The Bookstore is now genuinely distributed: a checkout is storefront → orders → (Postgres + RabbitMQ) → payments-worker. When it is slow, "which hop?" is unanswerable from metrics/logs alone. Tracing is the third observability pillar; with metrics and logs it completes the Observability concern from Production Kubernetes.
Mental model¶
- A span = one timed operation (an HTTP handler, a DB query, a queue publish) with a start/end, a name, attributes, and a status.
- A trace = a tree of spans sharing one
trace_id; each span records itsparent_span_id, so the spans reconstruct the call graph and timeline. - Context propagation is the whole trick. Service A, handling a request,
injects its trace context into the outbound call's headers; service B
extracts it and makes its spans children of A's. The standard wire format
is the W3C
traceparentHTTP header (traceparent: 00-<TRACE_ID>-<SPAN_ID>-<FLAGS>). Without propagation you get disconnected single-service spans, not a trace. For async hops (orders → RabbitMQ → payments-worker) the context rides in the message headers instead of HTTP headers — same idea, different carrier. - Sampling controls cost. Head sampling: decide at the trace's first span whether to record it (e.g. keep 10%) — cheap, but you may discard the rare slow/errored trace. Tail sampling: buffer all spans and decide after the trace completes (e.g. keep 100% of errors and slow traces, 1% of the rest) — far more useful, done in the Collector, costs memory.
OpenTelemetry (OTel) is the vendor-neutral standard tying this together:
- An SDK in each service creates/propagates spans. Auto-instrumentation wraps common libraries (HTTP server/client, DB driver, AMQP) so you get spans without touching business code; manual spans annotate domain-specific work.
- The OTel Collector is a separate Deployment/DaemonSet that receives telemetry (OTLP), processes it (batch, tail-sampling, attribute scrubbing), and exports it to one or more backends. The app talks OTLP to the Collector and stays ignorant of the backend.
- Backends store and visualise traces: Jaeger, Grafana Tempo (label-indexed, Loki-like, pairs with Grafana), or a cloud APM.

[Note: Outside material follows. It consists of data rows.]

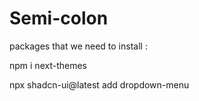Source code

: # Semi-colon

packages that we need to install :

npm i next-themes

npx shadcn-ui@latest add dropdown-menu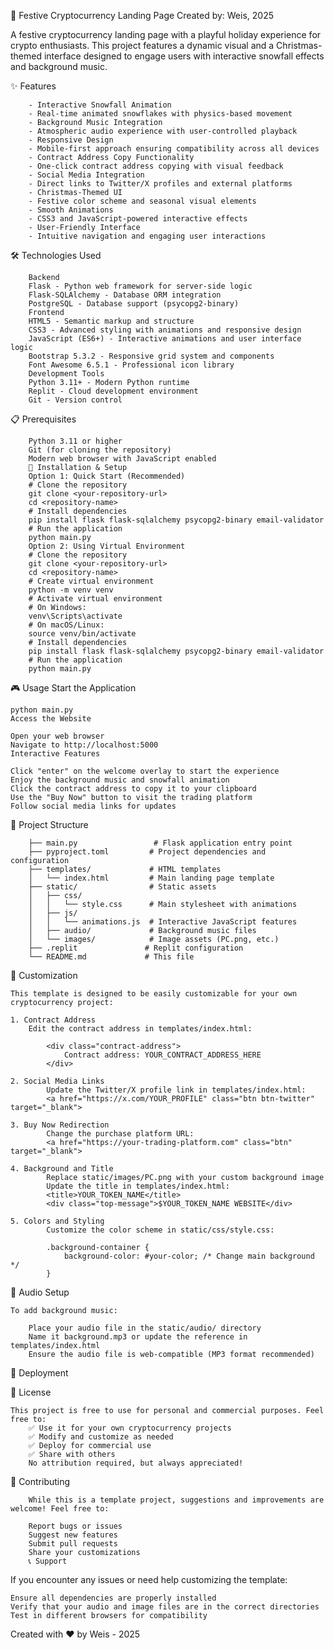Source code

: 🎄 Festive Cryptocurrency Landing Page
Created by: Weis, 2025

A festive cryptocurrency landing page with a playful holiday experience for crypto enthusiasts. This project features a dynamic visual and a Christmas-themed interface designed to engage users with interactive snowfall effects and background music.

✨ Features

        - Interactive Snowfall Animation 
        - Real-time animated snowflakes with physics-based movement
        - Background Music Integration 
        - Atmospheric audio experience with user-controlled playback
        - Responsive Design 
        - Mobile-first approach ensuring compatibility across all devices
        - Contract Address Copy Functionality 
        - One-click contract address copying with visual feedback
        - Social Media Integration 
        - Direct links to Twitter/X profiles and external platforms
        - Christmas-Themed UI 
        - Festive color scheme and seasonal visual elements
        - Smooth Animations 
        - CSS3 and JavaScript-powered interactive effects
        - User-Friendly Interface 
        - Intuitive navigation and engaging user interactions
    
🛠️ Technologies Used

        Backend
        Flask - Python web framework for server-side logic
        Flask-SQLAlchemy - Database ORM integration
        PostgreSQL - Database support (psycopg2-binary)
        Frontend
        HTML5 - Semantic markup and structure
        CSS3 - Advanced styling with animations and responsive design
        JavaScript (ES6+) - Interactive animations and user interface logic
        Bootstrap 5.3.2 - Responsive grid system and components
        Font Awesome 6.5.1 - Professional icon library
        Development Tools
        Python 3.11+ - Modern Python runtime
        Replit - Cloud development environment
        Git - Version control
    
📋 Prerequisites

        Python 3.11 or higher
        Git (for cloning the repository)
        Modern web browser with JavaScript enabled
        🚀 Installation & Setup
        Option 1: Quick Start (Recommended)
        # Clone the repository
        git clone <your-repository-url>
        cd <repository-name>
        # Install dependencies
        pip install flask flask-sqlalchemy psycopg2-binary email-validator
        # Run the application
        python main.py
        Option 2: Using Virtual Environment
        # Clone the repository
        git clone <your-repository-url>
        cd <repository-name>
        # Create virtual environment
        python -m venv venv
        # Activate virtual environment
        # On Windows:
        venv\Scripts\activate
        # On macOS/Linux:
        source venv/bin/activate
        # Install dependencies
        pip install flask flask-sqlalchemy psycopg2-binary email-validator
        # Run the application
        python main.py
    
🎮 Usage
    Start the Application
    
    python main.py
    Access the Website
    
    Open your web browser
    Navigate to http://localhost:5000
    Interactive Features
    
    Click "enter" on the welcome overlay to start the experience
    Enjoy the background music and snowfall animation
    Click the contract address to copy it to your clipboard
    Use the "Buy Now" button to visit the trading platform
    Follow social media links for updates
    
📁 Project Structure

        ├── main.py                 # Flask application entry point
        ├── pyproject.toml         # Project dependencies and configuration
        ├── templates/             # HTML templates
        │   └── index.html         # Main landing page template
        ├── static/                # Static assets
        │   ├── css/
        │   │   └── style.css      # Main stylesheet with animations
        │   ├── js/
        │   │   └── animations.js  # Interactive JavaScript features
        │   ├── audio/             # Background music files
        │   └── images/            # Image assets (PC.png, etc.)
        ├── .replit               # Replit configuration
        └── README.md             # This file
        
🎨 Customization

    This template is designed to be easily customizable for your own cryptocurrency project:

    1. Contract Address
        Edit the contract address in templates/index.html:

            <div class="contract-address">
                Contract address: YOUR_CONTRACT_ADDRESS_HERE
            </div>
            
    2. Social Media Links
            Update the Twitter/X profile link in templates/index.html:
            <a href="https://x.com/YOUR_PROFILE" class="btn btn-twitter" target="_blank">
            
    3. Buy Now Redirection
            Change the purchase platform URL:
            <a href="https://your-trading-platform.com" class="btn" target="_blank">
            
    4. Background and Title
            Replace static/images/PC.png with your custom background image
            Update the title in templates/index.html:
            <title>YOUR_TOKEN_NAME</title>
            <div class="top-message">$YOUR_TOKEN_NAME WEBSITE</div>
            
    5. Colors and Styling
            Customize the color scheme in static/css/style.css:

            .background-container {
                background-color: #your-color; /* Change main background */
            }
            
🎵 Audio Setup

    To add background music:
        
        Place your audio file in the static/audio/ directory
        Name it background.mp3 or update the reference in templates/index.html
        Ensure the audio file is web-compatible (MP3 format recommended)
🚀 Deployment
    
📄 License

    This project is free to use for personal and commercial purposes. Feel free to:
        ✅ Use it for your own cryptocurrency projects
        ✅ Modify and customize as needed
        ✅ Deploy for commercial use
        ✅ Share with others
        No attribution required, but always appreciated!

🤝 Contributing

        While this is a template project, suggestions and improvements are welcome! Feel free to:

        Report bugs or issues
        Suggest new features
        Submit pull requests
        Share your customizations
        📞 Support
If you encounter any issues or need help customizing the template:

    Ensure all dependencies are properly installed
    Verify that your audio and image files are in the correct directories
    Test in different browsers for compatibility

Created with ❤️ by Weis - 2025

Honesty up front (as ch.01 was about illustrative ConfigMap keys). The Bookstore demo binaries (
app/*/main.go) are intentionally tiny: they export Prometheus metrics and JSON logs but are not wired with the OTel SDK, so they do not emit spans today. This chapter is therefore honest about what is runnable vs illustrative: you will run a real Collector + Tempo and see them healthy, and the instrumentation approach + collector config + how the trace would look are shown faithfully and accurately — but a fully populated checkout trace requires adding the OTel SDK to the services (sketched in step 3), which is beyond these deliberately minimal teaching binaries. Everything claimed to be runnable is; everything illustrative is labelled as such.
Diagrams¶
A Bookstore checkout as a span tree (Mermaid, sequence)¶
sequenceDiagram
autonumber
participant U as User
participant SF as storefront
participant OR as orders
participant PG as postgres
participant MQ as rabbitmq
participant PW as payments-worker
U->>SF: POST /checkout (new trace_id T)
Note over SF: span A "storefront /checkout"
traceparent: T-A
SF->>OR: POST /orders (header traceparent: T-A)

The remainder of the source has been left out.